New error on windows: RuntimeError: Encountered inf in predicted array
Since yesterday I get the following error when running nnU-net v2.4.2 on windows. On ubuntu and mac this error does not happen. On windows this error also did not happen 3 days ago. Probably there was an update to some dependency without fixed version and this caused this new behaviour. Did you also come across this problem? Could it be a solution to clip inf values to the max number supported by the used dtype?

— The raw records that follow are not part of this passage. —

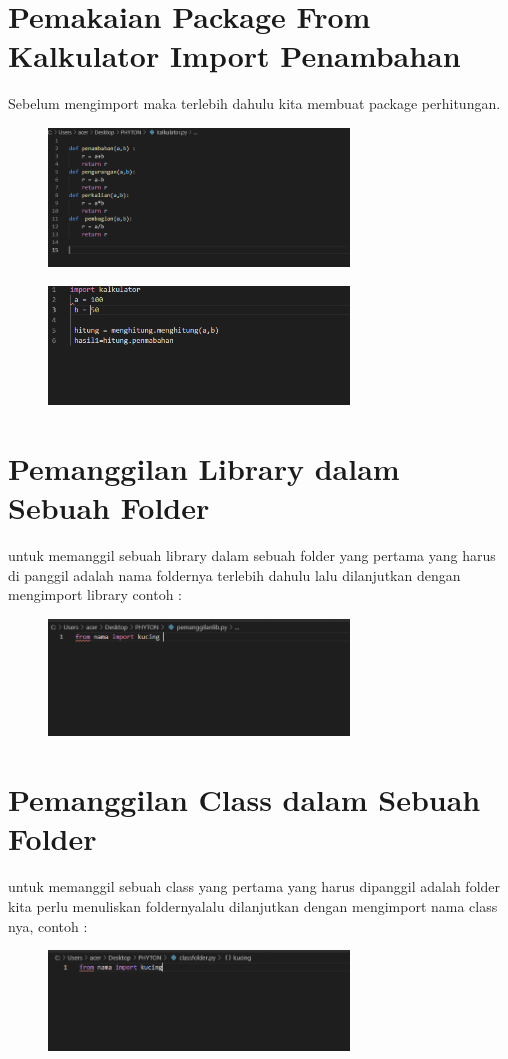 \documentclass{article}
\begin{document}
\section{Pemakaian Package From Kalkulator Import Penambahan}
\par Sebelum mengimport maka terlebih dahulu kita membuat package perhitungan.
\begin{figure}[h]
\centerline{\includegraphics[width=8cm]{figure/f.PNG}}
\end{figure}

\begin{figure}[h]
\centerline{\includegraphics[width=8cm]{figure/g.PNG}}
\end{figure}

\section{Pemanggilan Library dalam Sebuah Folder}
untuk memanggil sebuah library dalam sebuah folder yang pertama yang harus di panggil adalah nama foldernya terlebih dahulu lalu dilanjutkan dengan mengimport library contoh :
\begin{figure}[h]
\centerline{\includegraphics[width=8cm]{figure/d.PNG}}
\end{figure}



\section{Pemanggilan Class dalam Sebuah Folder}
untuk memanggil sebuah class yang pertama yang harus dipanggil adalah folder kita perlu menuliskan foldernyalalu dilanjutkan dengan mengimport nama class nya, contoh :
\begin{figure}[h]
\centerline{\includegraphics[width=8cm]{figure/e.PNG}}
\end{figure}
\end{document}
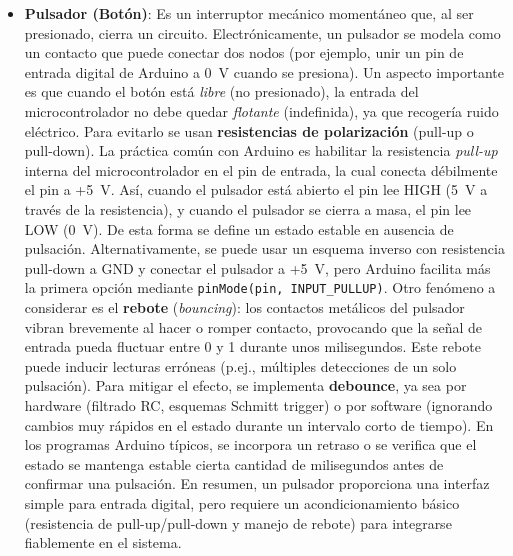 \documentclass{article}
\begin{document}
\begin{itemize}
  \item \textbf{Pulsador (Botón)}: Es un interruptor mecánico momentáneo que, al ser presionado, cierra un circuito. Electrónicamente, un pulsador se modela como un contacto que puede conectar dos nodos (por ejemplo, unir un pin de entrada digital de Arduino a 0~V cuando se presiona). Un aspecto importante es que cuando el botón está \textit{libre} (no presionado), la entrada del microcontrolador no debe quedar \textit{flotante} (indefinida), ya que recogería ruido eléctrico. Para evitarlo se usan \textbf{resistencias de polarización} (pull-up o pull-down). La práctica común con Arduino es habilitar la resistencia \textit{pull-up} interna del microcontrolador en el pin de entrada, la cual conecta débilmente el pin a +5~V. Así, cuando el pulsador está abierto el pin lee HIGH (5~V a través de la resistencia), y cuando el pulsador se cierra a masa, el pin lee LOW (0~V).\cite{Horowitz2015} De esta forma se define un estado estable en ausencia de pulsación. Alternativamente, se puede usar un esquema inverso con resistencia pull-down a GND y conectar el pulsador a +5~V, pero Arduino facilita más la primera opción mediante \texttt{pinMode(pin, INPUT\_PULLUP)}. Otro fenómeno a considerar es el \textbf{rebote} (\textit{bouncing}): los contactos metálicos del pulsador vibran brevemente al hacer o romper contacto, provocando que la señal de entrada pueda fluctuar entre 0 y 1 durante unos milisegundos. Este rebote puede inducir lecturas erróneas (p.ej., múltiples detecciones de un solo pulsación). Para mitigar el efecto, se implementa \textbf{debounce}, ya sea por hardware (filtrado RC, esquemas Schmitt trigger) o por software (ignorando cambios muy rápidos en el estado durante un intervalo corto de tiempo).\cite{Horowitz2015} En los programas Arduino típicos, se incorpora un retraso o se verifica que el estado se mantenga estable cierta cantidad de milisegundos antes de confirmar una pulsación. En resumen, un pulsador proporciona una interfaz simple para entrada digital, pero requiere un acondicionamiento básico (resistencia de pull-up/pull-down y manejo de rebote) para integrarse fiablemente en el sistema.
\end{itemize}
\end{document}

File "C:\hostedtoolcache\windows\Python\3.10.11\x64\lib\site-packages\totalsegmentator\nnunet.py", line 251, in nnUNetv2_predict
predictor.predict_from_files(dir_in, dir_out,
File "C:\hostedtoolcache\windows\Python\3.10.11\x64\lib\site-packages\nnunetv2\inference\predict_from_raw_data.py", line 256, in predict_from_files
return self.predict_from_data_iterator(data_iterator, save_probabilities, num_processes_segmentation_export)
File "C:\hostedtoolcache\windows\Python\3.10.11\x64\lib\site-packages\nnunetv2\inference\predict_from_raw_data.py", line 373, in predict_from_data_iterator
prediction = self.predict_logits_from_preprocessed_data(data).cpu()

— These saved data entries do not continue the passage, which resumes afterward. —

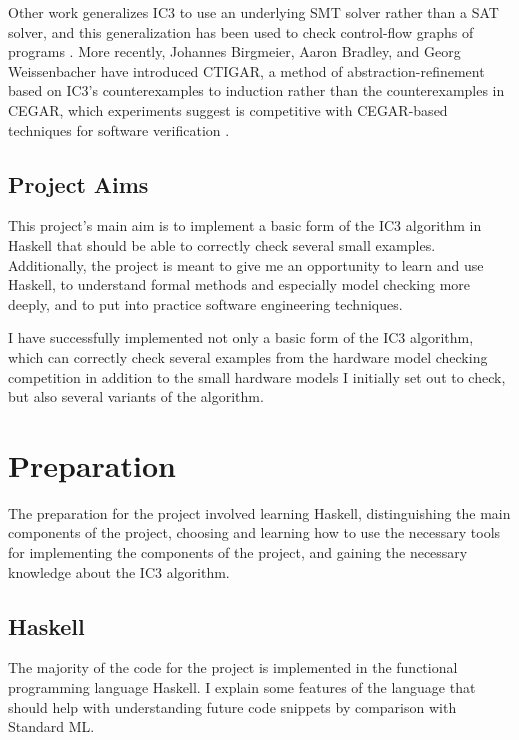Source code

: \documentclass[12pt,a4paper,twoside,openright]{report}
\begin{document}
Other work generalizes IC3 to use an underlying SMT solver rather than a
SAT solver, and this generalization has been used to check control-flow
graphs of programs \cite{cimatti12}.
More recently, Johannes Birgmeier, Aaron Bradley, and Georg Weissenbacher
have introduced CTIGAR, a method of abstraction-refinement based on IC3's
counterexamples to induction rather than the counterexamples in CEGAR,
which experiments suggest is competitive with CEGAR-based techniques for
software verification \cite{birgmeier14}.

\section{Project Aims}

This project's main aim is to implement a basic form of the IC3 algorithm in
Haskell that should be able to correctly check several
small examples. Additionally, the project is meant to give me an opportunity
to learn and use Haskell, to understand formal methods and especially model
checking more deeply, and to put into practice software engineering techniques.

I have successfully implemented not only a basic form of the IC3 algorithm,
which can correctly check several examples from the hardware model checking
competition in addition to the small hardware models I initially set out
to check, but also several variants of the algorithm.

\chapter{Preparation}

The preparation for the project involved learning Haskell, distinguishing
the main components of the project, choosing and learning how to use
the necessary tools for implementing the components of the project,
and gaining the necessary knowledge about the IC3 algorithm.

\section{Haskell}

The majority of the code for the project is implemented in the functional
programming language Haskell. I explain some features of the
language that should help with understanding future code snippets
by comparison with Standard ML.

\end{document}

File "C:\hostedtoolcache\windows\Python\3.10.11\x64\lib\site-packages\nnunetv2\inference\predict_from_raw_data.py", line 490, in predict_logits_from_preprocessed_data
prediction = self.predict_sliding_window_return_logits(data).to('cpu')
File "C:\hostedtoolcache\windows\Python\3.10.11\x64\lib\site-packages\torch\utils\_contextlib.py", line 116, in decorate_context
return func(*args, **kwargs)
File "C:\hostedtoolcache\windows\Python\3.10.11\x64\lib\site-packages\nnunetv2\inference\predict_from_raw_data.py", line 651, in predict_sliding_window_return_logits
predicted_logits = self._internal_predict_sliding_window_return_logits(data, slicers,
File "C:\hostedtoolcache\windows\Python\3.10.11\x64\lib\site-packages\nnunetv2\inference\predict_from_raw_data.py", line 607, in _internal_predict_sliding_window_return_logits
raise e
File "C:\hostedtoolcache\windows\Python\3.10.11\x64\lib\site-packages\nnunetv2\inference\predict_from_raw_data.py", line 600, in _internal_predict_sliding_window_return_logits
raise RuntimeError('Encountered inf in predicted array. Aborting... If this problem persists, '
RuntimeError: Encountered inf in predicted array. Aborting... If this problem persists, reduce value_scaling_factor in compute_gaussian or increase the dtype of predicted_logits to fp32
Same issue when running the totalsegmentator model on windows , i went down couple versions , v2.2.1 , it worked well.
Same issue when running the totalsegmentator model on windows , i went down couple versions , v2.2.1 , it worked well.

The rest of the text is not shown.